Viewing a single comment thread. View all comments

Agitated-Purpose-171 t1_j4z7iz5 wrote

Hi everybody, I have one question about VLAD while I read this paper (Aggregating local descriptors into a compact image representation) on CPVR.

My question is why VLAD works.

Aggregating local descriptors into a compact image representation paper links:

https://lear.inrialpes.fr/pubs/2010/JDSP10/jegou_compactimagerepresentation.pdf

In this paper, there is a network VLAD, it can turn the local features (N*D dimension) into a global feature (k* D dimension).

Below is my understanding of the operations of VLAD, step by step.

=> input: N*D dimension local feature.

(i) use k-means to find the k clusters and the central feature for each cluster.

(ii) for each cluster find a residual sum.

V = summation of ( each local feature in the cluster minus the central feature).

V = sum (Xi - C)

V: residual sum of the cluster

X: local feature in the cluster

C: Central feature of the cluster

(iii) concatenate the residual sum then get the global feature.

global feature = [V1,V2,....Vk]

(V1 is the residual sum of cluster 1, V2 is the residual sum of cluster 2... and so on.)

=> output: k*D dimension global feature.

My question is why the residual sum of each cluster is "not" zero.

Since the central feature of each cluster found by k-means is the average of the local feater of each cluster.

The central feature of cluster 1 = average of the local feature in cluster 1.

C1 = (X1 + X2 + X3 + ...+ Xm) / m

The residual sum of cluster 1 = (X1-C1) + (X2-C1) + (X3-C1) + ... + (Xm-C1) = V1

Based on the above equation, I think the residual sum of each cluster is zero.
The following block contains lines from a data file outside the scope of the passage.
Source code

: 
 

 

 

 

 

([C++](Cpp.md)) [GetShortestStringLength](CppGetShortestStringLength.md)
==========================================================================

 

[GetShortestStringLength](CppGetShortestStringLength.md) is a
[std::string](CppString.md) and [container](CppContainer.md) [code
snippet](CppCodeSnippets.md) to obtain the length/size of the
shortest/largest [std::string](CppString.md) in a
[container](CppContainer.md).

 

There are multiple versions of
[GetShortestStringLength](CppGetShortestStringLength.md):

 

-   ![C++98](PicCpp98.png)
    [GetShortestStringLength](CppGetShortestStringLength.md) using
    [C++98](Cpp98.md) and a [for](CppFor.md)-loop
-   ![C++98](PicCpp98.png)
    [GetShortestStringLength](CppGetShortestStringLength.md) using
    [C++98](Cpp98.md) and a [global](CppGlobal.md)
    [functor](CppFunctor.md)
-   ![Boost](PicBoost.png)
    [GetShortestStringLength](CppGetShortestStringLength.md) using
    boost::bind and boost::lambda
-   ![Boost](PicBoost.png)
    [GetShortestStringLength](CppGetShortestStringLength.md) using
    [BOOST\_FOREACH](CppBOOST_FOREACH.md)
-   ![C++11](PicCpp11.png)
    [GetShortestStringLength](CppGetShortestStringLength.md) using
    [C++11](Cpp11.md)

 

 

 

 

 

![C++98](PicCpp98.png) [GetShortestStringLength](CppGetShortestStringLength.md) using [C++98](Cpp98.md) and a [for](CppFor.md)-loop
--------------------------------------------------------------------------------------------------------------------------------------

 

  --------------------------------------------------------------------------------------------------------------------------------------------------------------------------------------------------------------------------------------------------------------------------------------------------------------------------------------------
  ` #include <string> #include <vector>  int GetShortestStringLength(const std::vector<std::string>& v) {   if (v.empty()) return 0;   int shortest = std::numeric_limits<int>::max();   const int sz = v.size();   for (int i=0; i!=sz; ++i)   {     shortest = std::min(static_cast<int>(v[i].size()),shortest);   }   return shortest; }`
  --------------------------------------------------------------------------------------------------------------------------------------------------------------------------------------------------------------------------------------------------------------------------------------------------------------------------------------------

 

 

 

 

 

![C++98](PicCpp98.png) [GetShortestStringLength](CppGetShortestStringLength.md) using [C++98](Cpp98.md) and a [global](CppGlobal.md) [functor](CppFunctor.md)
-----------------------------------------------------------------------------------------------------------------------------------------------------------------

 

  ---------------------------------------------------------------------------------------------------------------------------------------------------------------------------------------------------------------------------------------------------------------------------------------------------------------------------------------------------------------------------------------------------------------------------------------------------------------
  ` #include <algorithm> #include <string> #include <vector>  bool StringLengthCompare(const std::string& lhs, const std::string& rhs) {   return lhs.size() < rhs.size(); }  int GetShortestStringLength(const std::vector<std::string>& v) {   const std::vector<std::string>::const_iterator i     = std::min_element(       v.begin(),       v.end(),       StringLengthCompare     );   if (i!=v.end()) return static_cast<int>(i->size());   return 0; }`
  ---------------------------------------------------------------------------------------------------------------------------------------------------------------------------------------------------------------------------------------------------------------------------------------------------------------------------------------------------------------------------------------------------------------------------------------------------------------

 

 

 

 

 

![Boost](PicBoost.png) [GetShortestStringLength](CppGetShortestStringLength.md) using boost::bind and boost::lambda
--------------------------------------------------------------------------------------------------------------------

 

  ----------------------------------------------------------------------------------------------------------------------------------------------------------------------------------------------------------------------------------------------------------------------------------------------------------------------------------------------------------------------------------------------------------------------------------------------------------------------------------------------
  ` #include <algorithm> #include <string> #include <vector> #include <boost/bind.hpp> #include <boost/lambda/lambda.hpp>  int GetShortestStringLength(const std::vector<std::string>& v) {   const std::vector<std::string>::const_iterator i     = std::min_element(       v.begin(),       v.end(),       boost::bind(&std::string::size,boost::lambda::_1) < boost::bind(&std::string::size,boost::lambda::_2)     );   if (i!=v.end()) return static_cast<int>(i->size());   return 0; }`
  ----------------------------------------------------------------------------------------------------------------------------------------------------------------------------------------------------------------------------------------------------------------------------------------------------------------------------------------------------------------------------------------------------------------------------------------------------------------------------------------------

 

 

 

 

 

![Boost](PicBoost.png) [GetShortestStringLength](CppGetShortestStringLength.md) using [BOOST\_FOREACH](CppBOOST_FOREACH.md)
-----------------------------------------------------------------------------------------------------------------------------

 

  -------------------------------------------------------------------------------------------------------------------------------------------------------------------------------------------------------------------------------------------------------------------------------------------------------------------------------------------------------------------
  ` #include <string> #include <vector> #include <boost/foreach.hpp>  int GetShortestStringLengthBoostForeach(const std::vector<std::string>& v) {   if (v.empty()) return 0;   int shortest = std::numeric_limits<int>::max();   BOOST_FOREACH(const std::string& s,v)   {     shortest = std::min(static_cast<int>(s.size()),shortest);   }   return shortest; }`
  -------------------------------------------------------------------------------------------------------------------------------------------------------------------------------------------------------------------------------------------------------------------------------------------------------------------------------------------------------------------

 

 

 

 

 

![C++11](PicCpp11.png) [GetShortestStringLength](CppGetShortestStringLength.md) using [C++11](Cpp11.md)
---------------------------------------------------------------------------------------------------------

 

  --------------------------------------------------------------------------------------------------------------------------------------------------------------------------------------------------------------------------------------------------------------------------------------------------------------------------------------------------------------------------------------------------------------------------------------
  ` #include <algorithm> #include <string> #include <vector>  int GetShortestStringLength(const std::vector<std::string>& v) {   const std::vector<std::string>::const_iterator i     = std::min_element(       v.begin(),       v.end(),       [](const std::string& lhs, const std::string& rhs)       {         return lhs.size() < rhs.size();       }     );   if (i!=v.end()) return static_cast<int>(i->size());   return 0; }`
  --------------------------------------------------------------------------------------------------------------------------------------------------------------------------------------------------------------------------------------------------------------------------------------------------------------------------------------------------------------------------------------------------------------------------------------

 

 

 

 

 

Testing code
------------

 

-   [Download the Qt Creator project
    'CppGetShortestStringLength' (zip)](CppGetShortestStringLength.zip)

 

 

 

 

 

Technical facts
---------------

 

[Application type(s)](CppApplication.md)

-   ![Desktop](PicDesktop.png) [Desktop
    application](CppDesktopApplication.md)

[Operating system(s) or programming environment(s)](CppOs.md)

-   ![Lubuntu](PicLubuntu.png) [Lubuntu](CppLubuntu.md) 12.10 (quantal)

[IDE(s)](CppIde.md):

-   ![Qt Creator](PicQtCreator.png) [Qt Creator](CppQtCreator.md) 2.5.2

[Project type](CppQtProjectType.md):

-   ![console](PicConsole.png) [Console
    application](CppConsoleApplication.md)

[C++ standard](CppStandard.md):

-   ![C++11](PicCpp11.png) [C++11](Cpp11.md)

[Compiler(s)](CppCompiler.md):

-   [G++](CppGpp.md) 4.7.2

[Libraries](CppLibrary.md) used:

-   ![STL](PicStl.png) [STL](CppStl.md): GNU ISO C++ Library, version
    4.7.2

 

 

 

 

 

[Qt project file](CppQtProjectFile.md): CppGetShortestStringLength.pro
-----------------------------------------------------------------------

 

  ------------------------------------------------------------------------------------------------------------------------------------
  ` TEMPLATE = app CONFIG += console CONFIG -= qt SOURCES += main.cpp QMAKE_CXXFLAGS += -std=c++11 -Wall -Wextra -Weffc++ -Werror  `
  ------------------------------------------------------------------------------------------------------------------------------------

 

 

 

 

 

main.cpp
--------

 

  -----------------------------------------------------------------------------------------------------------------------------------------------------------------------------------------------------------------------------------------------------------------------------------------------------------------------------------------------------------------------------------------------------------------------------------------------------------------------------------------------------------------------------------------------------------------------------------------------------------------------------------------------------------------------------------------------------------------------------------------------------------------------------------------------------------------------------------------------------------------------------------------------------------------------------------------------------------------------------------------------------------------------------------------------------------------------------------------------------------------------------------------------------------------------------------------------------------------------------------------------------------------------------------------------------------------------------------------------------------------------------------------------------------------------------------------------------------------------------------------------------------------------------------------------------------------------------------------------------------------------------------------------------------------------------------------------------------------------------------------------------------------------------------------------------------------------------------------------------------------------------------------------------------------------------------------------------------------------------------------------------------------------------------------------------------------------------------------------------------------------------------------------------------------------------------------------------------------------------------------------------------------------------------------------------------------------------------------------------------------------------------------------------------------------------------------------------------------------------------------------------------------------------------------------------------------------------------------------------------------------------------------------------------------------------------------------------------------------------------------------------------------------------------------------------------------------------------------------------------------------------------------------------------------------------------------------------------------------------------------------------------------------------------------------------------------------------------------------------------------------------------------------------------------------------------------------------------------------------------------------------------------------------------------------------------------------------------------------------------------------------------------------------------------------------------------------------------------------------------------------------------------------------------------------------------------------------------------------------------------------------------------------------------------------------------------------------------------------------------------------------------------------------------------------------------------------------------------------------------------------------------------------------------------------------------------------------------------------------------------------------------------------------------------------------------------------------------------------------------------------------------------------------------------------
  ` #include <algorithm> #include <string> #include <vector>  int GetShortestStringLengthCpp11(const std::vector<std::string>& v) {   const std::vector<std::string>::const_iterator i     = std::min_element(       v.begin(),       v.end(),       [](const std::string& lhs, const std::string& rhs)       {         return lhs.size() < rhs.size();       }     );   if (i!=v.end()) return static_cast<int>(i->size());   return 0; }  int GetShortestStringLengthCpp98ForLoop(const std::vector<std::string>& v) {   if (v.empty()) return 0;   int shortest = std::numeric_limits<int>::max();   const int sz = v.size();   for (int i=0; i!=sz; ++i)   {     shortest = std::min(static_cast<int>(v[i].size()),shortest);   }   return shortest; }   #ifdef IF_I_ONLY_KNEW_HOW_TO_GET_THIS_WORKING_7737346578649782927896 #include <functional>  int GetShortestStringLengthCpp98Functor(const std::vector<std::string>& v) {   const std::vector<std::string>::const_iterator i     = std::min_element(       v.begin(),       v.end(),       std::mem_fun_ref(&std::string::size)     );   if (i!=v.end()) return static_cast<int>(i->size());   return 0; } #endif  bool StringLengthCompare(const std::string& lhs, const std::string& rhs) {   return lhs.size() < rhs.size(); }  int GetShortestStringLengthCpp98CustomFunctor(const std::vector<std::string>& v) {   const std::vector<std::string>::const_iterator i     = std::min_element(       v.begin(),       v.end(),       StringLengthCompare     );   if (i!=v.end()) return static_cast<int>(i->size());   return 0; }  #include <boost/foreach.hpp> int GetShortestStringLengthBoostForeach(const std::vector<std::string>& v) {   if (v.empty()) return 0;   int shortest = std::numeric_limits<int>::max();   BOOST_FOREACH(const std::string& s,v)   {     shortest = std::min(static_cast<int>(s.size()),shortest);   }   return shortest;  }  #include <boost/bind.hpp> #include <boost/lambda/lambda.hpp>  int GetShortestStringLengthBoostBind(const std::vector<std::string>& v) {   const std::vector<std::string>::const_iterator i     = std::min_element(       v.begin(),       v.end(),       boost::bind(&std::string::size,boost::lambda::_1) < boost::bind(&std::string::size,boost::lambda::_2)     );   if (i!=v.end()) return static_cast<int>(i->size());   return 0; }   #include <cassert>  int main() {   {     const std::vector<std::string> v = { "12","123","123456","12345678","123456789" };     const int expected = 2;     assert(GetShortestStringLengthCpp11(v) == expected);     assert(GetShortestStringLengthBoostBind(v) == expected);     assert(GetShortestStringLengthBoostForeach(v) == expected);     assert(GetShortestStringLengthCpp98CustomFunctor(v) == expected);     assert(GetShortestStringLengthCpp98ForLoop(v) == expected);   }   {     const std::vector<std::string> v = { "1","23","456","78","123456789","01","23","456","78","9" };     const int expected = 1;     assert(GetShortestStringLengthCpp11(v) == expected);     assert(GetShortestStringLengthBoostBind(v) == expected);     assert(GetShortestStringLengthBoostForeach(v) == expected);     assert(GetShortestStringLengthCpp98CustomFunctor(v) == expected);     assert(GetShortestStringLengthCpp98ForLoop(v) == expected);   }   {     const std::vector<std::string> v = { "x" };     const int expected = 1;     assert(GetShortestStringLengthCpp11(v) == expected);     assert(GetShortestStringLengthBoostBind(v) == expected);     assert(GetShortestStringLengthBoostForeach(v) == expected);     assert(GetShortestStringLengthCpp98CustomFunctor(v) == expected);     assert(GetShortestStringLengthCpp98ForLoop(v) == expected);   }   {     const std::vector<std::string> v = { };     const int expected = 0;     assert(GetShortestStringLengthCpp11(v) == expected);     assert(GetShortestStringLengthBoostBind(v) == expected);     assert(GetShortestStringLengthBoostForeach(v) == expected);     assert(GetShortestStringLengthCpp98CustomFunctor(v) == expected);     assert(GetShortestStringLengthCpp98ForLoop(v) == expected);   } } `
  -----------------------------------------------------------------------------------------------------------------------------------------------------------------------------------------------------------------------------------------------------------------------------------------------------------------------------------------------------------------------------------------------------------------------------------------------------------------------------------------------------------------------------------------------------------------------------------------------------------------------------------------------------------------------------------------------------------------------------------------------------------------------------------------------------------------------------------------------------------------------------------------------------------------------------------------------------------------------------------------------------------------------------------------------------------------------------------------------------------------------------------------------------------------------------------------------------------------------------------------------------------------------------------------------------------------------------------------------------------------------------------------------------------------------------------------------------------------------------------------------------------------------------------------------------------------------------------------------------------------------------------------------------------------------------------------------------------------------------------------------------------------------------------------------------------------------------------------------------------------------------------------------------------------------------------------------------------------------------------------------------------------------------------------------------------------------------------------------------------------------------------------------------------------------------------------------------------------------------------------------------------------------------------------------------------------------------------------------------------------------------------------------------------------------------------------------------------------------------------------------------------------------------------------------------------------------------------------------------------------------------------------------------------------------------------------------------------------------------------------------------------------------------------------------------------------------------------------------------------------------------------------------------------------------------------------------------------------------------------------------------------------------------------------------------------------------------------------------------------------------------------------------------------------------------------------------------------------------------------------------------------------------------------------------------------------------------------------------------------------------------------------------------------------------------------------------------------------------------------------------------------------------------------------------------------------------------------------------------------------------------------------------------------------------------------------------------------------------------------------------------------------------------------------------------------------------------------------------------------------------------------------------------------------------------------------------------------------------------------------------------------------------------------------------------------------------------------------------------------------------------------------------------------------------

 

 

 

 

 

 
So the global feature will be a zero matrix = [V1, V2,..., Vk] = [zero vector, zero vector, ..., zero vector].

The only reason that came into my mind is that the iteration of the k means is not enough, so the central feature of each cluster is not equal to the average of the local feature in the cluster. Am I right?

Could anybody let me know why the residual sum is not a zero vector? Thanks a lot.

1